The objective today is to provide a brief overview of SAP Security and to discuss the best practice of PFCG.
In SAP, a User ID is assigned with one or more Security Role based on his/her Job Role. SAP’s documentation calls it Role, but I prefer to use the term Security Role to differentiate it from Job Role. For those who are using pre-profile generator sap system, an ID is assigned with one or more profiles. Is there anyone here who is still on 3.0? I feel your pain in creating a profile. However, I find that those who have experience with the manual method tends to have a better understanding of how SAP Security works.
With the advent of Profile Generator, a Security Role may have one or more Profile and each profile may contain up to 150 authorizations.
If you create a role that has 450 authorizations, then Profile Generator will create 3 profiles.
You might wonder what’s the difference between Authorization Object and Authorization?
Auth.Object has one or more fields and is the foundation of all SAP Security program checks. When you add value or combination of values to the field, it becomes an authorization. One Auth.Object can be used to create one or more Auth. For example, S_TCODE has only one field and therefore you can only create one Standard authorization per Security Role.
However, with S_USR_GRP it has two fields. Therefore you may create multiple authorizations using different combination to satisfy your business requirement.

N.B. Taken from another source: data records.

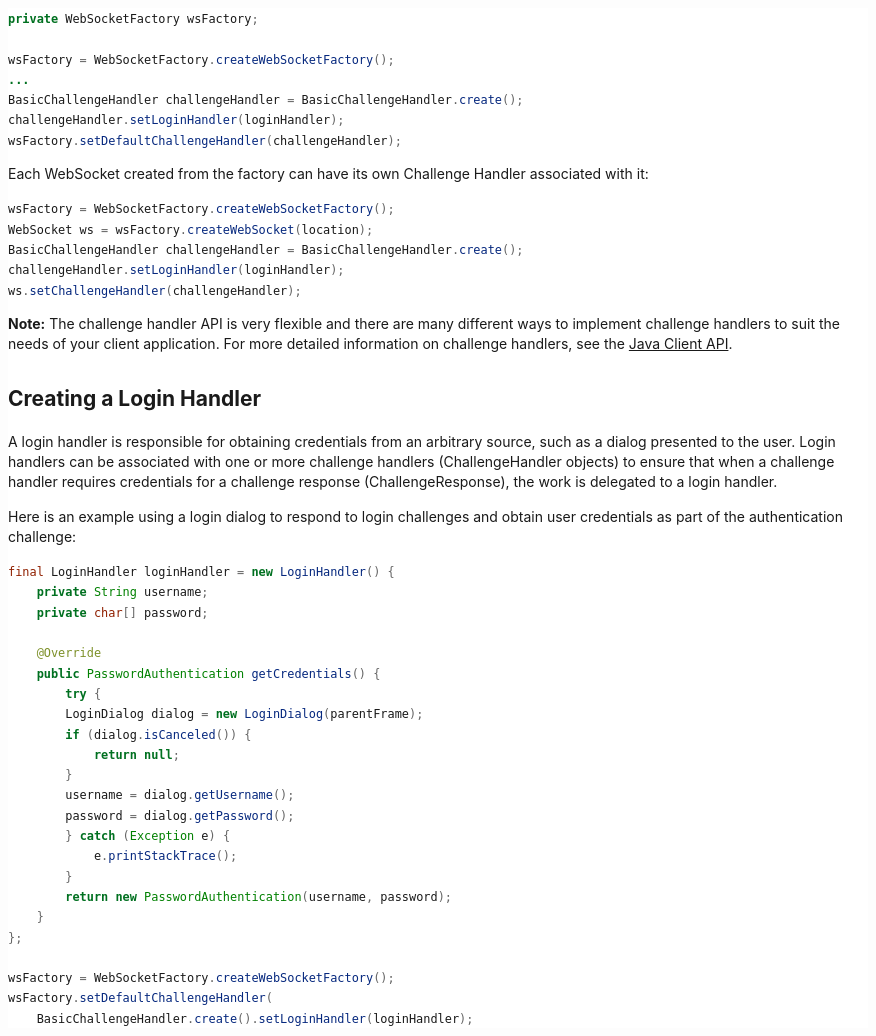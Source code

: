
 ``` java
private WebSocketFactory wsFactory;

wsFactory = WebSocketFactory.createWebSocketFactory();
...  
BasicChallengeHandler challengeHandler = BasicChallengeHandler.create();
challengeHandler.setLoginHandler(loginHandler);
wsFactory.setDefaultChallengeHandler(challengeHandler);
```

Each WebSocket created from the factory can have its own Challenge Handler associated with it:

``` java
wsFactory = WebSocketFactory.createWebSocketFactory();
WebSocket ws = wsFactory.createWebSocket(location);
BasicChallengeHandler challengeHandler = BasicChallengeHandler.create();
challengeHandler.setLoginHandler(loginHandler);
ws.setChallengeHandler(challengeHandler);
```

**Note:** The challenge handler API is very flexible and there are many different ways to implement challenge handlers to suit the needs of your client application. For more detailed information on challenge handlers, see the [Java Client API](../apidoc/client/java/gateway/index.md).

Creating a Login Handler
------------------------

A login handler is responsible for obtaining credentials from an arbitrary source, such as a dialog presented to the user. Login handlers can be associated with one or more challenge handlers (ChallengeHandler objects) to ensure that when a challenge handler requires credentials for a challenge response (ChallengeResponse), the work is delegated to a login handler.

Here is an example using a login dialog to respond to login challenges and obtain user credentials as part of the authentication challenge:

``` java
final LoginHandler loginHandler = new LoginHandler() {
    private String username;
    private char[] password;

    @Override
    public PasswordAuthentication getCredentials() {
        try {
        LoginDialog dialog = new LoginDialog(parentFrame);
        if (dialog.isCanceled()) {
            return null;
        }
        username = dialog.getUsername();
        password = dialog.getPassword();
        } catch (Exception e) {
            e.printStackTrace();
        }
        return new PasswordAuthentication(username, password);
    }
};

wsFactory = WebSocketFactory.createWebSocketFactory();
wsFactory.setDefaultChallengeHandler(
    BasicChallengeHandler.create().setLoginHandler(loginHandler);
```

Let’s say that you are creating a security helpdesk role that has the ability to create, change, & delete only users from the Houston region and display access to all users. The first authorization would contain object S_USR_GRP and the Activity would have 01, 02, 06 and User Group value would be Houston.
The second authorization using the same object would have 03 for Activity and * for Class. As a result you now have 2 authorizations
Now that we have an understanding of how an ID is linked to a Role and the Role to Profile & Authorization, let’s discuss the mechanic of SAP’s Authority-Check. When a user logs in to SAP, his authorizations are loaded into the User Buffer. When he execute SU01 to maintain user, the program perform an A-C against the authorization in the buffer to see if it contain the object S_TCODE. If yes, it then performs the next check against the field TCD for value “SU01”.
Then it checks the next authorization for objects S_USR_GRP. Once the program verifies all the necessary auth, it will allow you to perform the task.